The survey showed that 81 percent of Pakistanis believe the activities of the Taliban and other Muslim extremists were a “critical threat” to the country, up from the 34 percent polled on the same question in September 2007. Eighty-two percent said Osama bin Laden’s al-Qaida was also a critical threat, exactly twice as many who thought so two years ago.

The poll was carried out by Socio-Economic Development Consultants in Islamabad on behalf of It questioned 1,000 people across Pakistan from May 17 to 28 and had a margin of error of plus or minus 3.2 percentage points.

The results mirror anecdotal accounts of a shift in the public mood in recent months, as well as among government leaders, politicians and army officers.


The Taliban’s violation of a peace deal in Swat, a widely circulated video showing a militant allegedly beating a women in public and an uptick in suicide attacks around the country over the last year have contributed to the shift in public opinion.

Political analyst Rasul Bakhsh Rais said he thought the anti-Taliban sentiment was “irreversible.”

“Some people had this feeling that Taliban were good people and very religious and they have good intentions and they’re nationalist,” he said. “But today the sentiment against the Taliban is very strong because they are a disruptive force. They don’t present an alternative to the modern nation-state. They don’t have any vision for the economy.

“Can the Taliban generate electricity? Can they give you cheaper oil? What can they do except kill people?”

Despite the refugee crisis triggered by the Swat operation, 68 percent of the poll’s respondents expressed confidence in the government’s handling of the Swat campaign, and 70 percent said their sympathies lie with the government – compared to only 5 percent for the Taliban.

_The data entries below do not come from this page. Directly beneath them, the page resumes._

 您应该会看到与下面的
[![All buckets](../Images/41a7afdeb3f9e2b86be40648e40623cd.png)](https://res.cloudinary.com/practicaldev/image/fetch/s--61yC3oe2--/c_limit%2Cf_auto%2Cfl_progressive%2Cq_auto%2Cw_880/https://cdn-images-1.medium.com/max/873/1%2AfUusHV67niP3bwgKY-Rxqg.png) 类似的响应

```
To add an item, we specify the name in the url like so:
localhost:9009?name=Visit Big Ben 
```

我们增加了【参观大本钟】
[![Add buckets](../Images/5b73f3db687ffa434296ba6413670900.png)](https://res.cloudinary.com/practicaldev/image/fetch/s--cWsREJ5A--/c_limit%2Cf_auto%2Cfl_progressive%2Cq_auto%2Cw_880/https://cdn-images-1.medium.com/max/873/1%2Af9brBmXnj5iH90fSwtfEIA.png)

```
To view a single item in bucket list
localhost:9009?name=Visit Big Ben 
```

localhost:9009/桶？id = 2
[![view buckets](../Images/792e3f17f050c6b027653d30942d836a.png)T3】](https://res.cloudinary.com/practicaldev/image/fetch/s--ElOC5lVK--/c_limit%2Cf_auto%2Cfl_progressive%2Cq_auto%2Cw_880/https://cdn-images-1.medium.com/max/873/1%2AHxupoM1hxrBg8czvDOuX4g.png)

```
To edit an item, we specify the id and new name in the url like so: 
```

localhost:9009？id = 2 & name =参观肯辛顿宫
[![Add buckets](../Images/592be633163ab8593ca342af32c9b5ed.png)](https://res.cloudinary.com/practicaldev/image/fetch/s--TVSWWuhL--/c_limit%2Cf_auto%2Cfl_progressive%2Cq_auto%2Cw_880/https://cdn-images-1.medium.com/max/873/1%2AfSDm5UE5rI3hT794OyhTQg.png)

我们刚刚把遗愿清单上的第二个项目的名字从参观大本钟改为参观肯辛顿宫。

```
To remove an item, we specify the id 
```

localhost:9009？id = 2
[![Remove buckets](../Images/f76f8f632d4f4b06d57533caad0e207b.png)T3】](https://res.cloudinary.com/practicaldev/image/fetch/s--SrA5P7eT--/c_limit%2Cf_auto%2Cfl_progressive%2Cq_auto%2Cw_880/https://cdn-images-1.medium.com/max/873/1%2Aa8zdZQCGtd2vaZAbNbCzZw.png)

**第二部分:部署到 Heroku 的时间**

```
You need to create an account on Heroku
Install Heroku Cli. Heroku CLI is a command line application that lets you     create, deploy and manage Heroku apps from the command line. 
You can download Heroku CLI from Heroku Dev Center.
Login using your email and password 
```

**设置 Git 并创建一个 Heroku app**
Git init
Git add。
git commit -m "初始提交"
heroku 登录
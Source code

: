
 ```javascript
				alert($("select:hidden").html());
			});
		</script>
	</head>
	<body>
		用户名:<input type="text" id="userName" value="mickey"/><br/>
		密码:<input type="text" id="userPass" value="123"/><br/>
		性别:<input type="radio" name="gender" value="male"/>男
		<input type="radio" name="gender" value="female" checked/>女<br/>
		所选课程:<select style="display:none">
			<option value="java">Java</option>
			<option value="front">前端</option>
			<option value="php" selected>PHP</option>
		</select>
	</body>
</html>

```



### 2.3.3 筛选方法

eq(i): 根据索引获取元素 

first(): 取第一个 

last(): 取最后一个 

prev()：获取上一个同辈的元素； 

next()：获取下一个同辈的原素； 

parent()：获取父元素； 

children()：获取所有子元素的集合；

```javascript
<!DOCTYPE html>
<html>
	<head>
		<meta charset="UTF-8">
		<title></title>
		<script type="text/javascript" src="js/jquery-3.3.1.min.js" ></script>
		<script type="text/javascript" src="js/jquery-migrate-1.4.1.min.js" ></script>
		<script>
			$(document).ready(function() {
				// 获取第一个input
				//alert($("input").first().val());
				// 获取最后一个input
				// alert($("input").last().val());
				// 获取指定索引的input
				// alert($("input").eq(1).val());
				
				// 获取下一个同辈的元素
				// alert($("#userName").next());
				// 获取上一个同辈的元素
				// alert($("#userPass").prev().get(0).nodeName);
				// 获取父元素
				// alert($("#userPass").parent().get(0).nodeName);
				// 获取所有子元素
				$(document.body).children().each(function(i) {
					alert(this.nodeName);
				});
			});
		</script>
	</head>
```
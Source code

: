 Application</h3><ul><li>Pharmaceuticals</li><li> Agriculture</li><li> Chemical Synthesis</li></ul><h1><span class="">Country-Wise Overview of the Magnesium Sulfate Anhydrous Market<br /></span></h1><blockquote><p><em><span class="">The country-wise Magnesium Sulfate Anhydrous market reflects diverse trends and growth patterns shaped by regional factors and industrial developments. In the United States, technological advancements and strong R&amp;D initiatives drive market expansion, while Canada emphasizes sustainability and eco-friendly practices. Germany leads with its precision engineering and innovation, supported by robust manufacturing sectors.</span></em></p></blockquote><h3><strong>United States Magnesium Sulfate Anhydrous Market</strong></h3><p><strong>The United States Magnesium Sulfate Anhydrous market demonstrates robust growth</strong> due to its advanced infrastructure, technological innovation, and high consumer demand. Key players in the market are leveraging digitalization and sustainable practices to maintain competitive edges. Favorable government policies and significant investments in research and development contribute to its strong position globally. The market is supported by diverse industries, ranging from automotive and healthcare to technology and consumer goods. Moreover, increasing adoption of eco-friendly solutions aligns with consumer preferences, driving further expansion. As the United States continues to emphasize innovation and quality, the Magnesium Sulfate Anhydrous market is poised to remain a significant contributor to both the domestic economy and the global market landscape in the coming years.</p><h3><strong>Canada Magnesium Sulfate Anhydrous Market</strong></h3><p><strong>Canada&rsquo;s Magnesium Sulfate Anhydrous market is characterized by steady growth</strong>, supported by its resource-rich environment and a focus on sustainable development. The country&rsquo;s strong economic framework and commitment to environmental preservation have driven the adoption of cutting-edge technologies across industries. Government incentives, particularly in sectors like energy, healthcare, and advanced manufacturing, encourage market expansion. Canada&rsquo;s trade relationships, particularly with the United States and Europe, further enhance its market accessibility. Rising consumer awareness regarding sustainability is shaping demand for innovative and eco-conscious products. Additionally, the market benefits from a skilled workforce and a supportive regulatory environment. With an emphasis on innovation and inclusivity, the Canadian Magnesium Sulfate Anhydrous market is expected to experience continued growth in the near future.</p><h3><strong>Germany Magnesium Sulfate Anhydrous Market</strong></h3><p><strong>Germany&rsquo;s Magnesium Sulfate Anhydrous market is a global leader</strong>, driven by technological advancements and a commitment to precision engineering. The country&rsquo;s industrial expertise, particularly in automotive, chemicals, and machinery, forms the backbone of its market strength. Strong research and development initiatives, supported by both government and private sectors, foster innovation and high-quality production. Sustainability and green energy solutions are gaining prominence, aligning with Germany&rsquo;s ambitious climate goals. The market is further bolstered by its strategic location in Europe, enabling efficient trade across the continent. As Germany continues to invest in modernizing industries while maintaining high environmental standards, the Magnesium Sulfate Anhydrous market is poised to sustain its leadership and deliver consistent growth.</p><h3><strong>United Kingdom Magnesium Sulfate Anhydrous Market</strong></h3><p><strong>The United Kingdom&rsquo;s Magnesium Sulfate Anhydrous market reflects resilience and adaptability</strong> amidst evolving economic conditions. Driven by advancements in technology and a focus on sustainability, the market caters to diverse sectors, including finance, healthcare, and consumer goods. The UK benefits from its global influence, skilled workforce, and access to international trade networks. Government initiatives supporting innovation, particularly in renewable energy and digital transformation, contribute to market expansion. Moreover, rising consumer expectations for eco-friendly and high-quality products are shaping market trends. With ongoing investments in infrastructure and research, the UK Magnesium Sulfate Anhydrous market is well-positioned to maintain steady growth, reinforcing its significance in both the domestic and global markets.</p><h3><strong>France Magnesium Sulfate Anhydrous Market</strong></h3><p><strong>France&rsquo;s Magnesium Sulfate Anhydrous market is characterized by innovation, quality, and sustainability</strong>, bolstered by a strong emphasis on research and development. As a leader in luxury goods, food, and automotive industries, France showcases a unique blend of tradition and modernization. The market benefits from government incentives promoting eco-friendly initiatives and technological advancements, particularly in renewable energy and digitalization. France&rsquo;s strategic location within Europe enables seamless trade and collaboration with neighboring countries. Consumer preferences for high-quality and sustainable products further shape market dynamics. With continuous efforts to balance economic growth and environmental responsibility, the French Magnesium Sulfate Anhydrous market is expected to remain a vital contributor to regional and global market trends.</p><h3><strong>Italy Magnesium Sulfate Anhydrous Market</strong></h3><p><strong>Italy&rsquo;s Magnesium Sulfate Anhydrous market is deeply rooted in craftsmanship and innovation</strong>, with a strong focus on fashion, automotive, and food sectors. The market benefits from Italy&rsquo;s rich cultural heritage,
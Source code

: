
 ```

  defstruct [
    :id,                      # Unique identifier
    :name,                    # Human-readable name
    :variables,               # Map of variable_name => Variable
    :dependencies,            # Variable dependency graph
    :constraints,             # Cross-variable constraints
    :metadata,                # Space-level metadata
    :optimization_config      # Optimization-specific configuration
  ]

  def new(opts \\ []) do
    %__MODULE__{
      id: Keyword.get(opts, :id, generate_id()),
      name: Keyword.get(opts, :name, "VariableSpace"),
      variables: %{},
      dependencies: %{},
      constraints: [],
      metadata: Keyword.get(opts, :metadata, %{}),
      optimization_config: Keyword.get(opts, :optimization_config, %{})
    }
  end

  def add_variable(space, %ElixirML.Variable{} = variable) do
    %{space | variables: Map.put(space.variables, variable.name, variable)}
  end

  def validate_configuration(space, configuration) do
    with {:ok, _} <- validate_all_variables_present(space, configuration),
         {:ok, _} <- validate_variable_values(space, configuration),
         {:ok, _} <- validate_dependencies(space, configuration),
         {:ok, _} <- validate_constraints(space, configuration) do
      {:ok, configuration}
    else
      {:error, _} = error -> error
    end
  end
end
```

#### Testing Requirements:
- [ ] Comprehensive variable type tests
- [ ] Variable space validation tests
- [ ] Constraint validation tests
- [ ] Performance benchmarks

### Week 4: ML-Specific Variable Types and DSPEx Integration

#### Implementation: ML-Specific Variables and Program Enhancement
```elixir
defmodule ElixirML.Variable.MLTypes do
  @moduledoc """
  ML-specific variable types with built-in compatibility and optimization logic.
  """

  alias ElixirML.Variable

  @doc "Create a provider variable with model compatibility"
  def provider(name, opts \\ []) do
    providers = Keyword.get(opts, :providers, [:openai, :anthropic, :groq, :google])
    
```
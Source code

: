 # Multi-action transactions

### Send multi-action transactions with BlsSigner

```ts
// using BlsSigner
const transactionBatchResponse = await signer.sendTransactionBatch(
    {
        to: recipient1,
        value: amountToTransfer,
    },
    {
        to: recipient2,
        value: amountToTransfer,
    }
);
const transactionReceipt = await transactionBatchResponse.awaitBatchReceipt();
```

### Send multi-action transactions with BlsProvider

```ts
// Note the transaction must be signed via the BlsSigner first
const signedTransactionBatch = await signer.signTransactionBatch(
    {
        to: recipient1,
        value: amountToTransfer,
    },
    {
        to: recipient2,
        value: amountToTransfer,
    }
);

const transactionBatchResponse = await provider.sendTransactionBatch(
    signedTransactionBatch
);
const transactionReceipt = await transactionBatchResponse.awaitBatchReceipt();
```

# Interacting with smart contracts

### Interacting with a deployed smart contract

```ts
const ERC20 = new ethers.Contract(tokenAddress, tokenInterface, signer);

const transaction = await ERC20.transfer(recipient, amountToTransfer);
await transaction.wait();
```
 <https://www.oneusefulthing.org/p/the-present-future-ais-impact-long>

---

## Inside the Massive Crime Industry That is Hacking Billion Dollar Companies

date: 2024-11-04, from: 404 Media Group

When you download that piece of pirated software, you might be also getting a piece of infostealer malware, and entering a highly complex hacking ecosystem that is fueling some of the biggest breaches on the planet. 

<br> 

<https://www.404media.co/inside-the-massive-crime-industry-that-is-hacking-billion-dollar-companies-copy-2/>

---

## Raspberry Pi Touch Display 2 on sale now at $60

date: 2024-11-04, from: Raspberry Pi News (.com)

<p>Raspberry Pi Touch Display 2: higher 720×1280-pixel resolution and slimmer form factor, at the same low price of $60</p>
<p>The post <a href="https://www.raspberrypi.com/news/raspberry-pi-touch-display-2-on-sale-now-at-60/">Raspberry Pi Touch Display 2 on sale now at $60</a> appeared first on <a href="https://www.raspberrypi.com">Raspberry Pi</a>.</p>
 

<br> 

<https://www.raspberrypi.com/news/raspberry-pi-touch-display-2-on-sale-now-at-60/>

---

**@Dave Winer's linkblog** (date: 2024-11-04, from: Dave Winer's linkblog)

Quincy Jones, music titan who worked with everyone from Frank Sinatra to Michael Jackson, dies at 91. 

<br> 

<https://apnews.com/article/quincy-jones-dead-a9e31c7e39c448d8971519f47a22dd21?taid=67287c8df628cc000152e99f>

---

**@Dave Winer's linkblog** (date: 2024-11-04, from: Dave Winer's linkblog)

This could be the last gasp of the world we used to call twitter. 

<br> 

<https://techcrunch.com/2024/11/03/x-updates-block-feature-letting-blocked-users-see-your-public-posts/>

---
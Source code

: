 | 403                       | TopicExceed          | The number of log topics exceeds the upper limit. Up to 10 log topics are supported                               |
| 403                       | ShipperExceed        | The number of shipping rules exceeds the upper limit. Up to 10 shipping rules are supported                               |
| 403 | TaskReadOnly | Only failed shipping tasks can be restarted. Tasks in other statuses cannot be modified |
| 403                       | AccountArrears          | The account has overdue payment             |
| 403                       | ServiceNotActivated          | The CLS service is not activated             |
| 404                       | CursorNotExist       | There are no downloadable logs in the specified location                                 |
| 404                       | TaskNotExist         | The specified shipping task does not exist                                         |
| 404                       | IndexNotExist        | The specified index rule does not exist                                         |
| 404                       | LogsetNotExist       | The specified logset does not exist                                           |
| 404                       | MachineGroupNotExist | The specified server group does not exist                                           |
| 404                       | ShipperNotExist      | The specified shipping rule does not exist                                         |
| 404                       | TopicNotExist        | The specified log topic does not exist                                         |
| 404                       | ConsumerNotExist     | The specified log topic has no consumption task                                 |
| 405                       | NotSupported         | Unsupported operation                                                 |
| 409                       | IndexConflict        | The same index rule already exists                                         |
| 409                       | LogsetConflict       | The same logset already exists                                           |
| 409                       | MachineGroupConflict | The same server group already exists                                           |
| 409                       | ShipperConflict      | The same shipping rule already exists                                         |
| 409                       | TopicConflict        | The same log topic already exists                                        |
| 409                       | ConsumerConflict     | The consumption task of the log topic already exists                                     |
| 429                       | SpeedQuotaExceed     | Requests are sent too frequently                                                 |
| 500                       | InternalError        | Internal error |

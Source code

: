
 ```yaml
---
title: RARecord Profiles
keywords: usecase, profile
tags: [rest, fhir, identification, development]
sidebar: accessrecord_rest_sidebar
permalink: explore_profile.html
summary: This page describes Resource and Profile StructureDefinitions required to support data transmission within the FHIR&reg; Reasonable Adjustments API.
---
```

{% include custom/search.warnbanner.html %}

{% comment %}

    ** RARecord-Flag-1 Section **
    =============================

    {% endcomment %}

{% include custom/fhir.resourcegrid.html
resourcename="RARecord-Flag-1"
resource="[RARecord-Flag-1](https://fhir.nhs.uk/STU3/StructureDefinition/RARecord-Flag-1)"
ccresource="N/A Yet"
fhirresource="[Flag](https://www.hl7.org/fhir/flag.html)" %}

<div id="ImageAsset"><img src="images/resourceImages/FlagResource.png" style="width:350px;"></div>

A majority of Pakistanis have always opposed Islamist extremists, although they have not necessarily viewed them as a threat to the country. Distrust of the United States and anger at the invasion of Afghanistan – coupled with a widely held view that leaders in Islamabad were acting against the militants at the behest of Washington and for financial gain – have also influenced the debate in the country.


The military says the recent shift in opinion has made its job easier. Residents in areas affected by offensives have become more cooperative, sharing information on militant positions, army officials have said. And in some spots, such as the Dir region, local tribesmen have launched their own militias to root out insurgents.

Previous army offensives against the militants have faltered amid grumbling from the public and politicians, with many people believing the only way to end the bloodshed was for the central government to strike a deal with the extremists.

Pakistanis interviewed by The Associated Press on Wednesday generally agreed the Taliban had lost any luster they had.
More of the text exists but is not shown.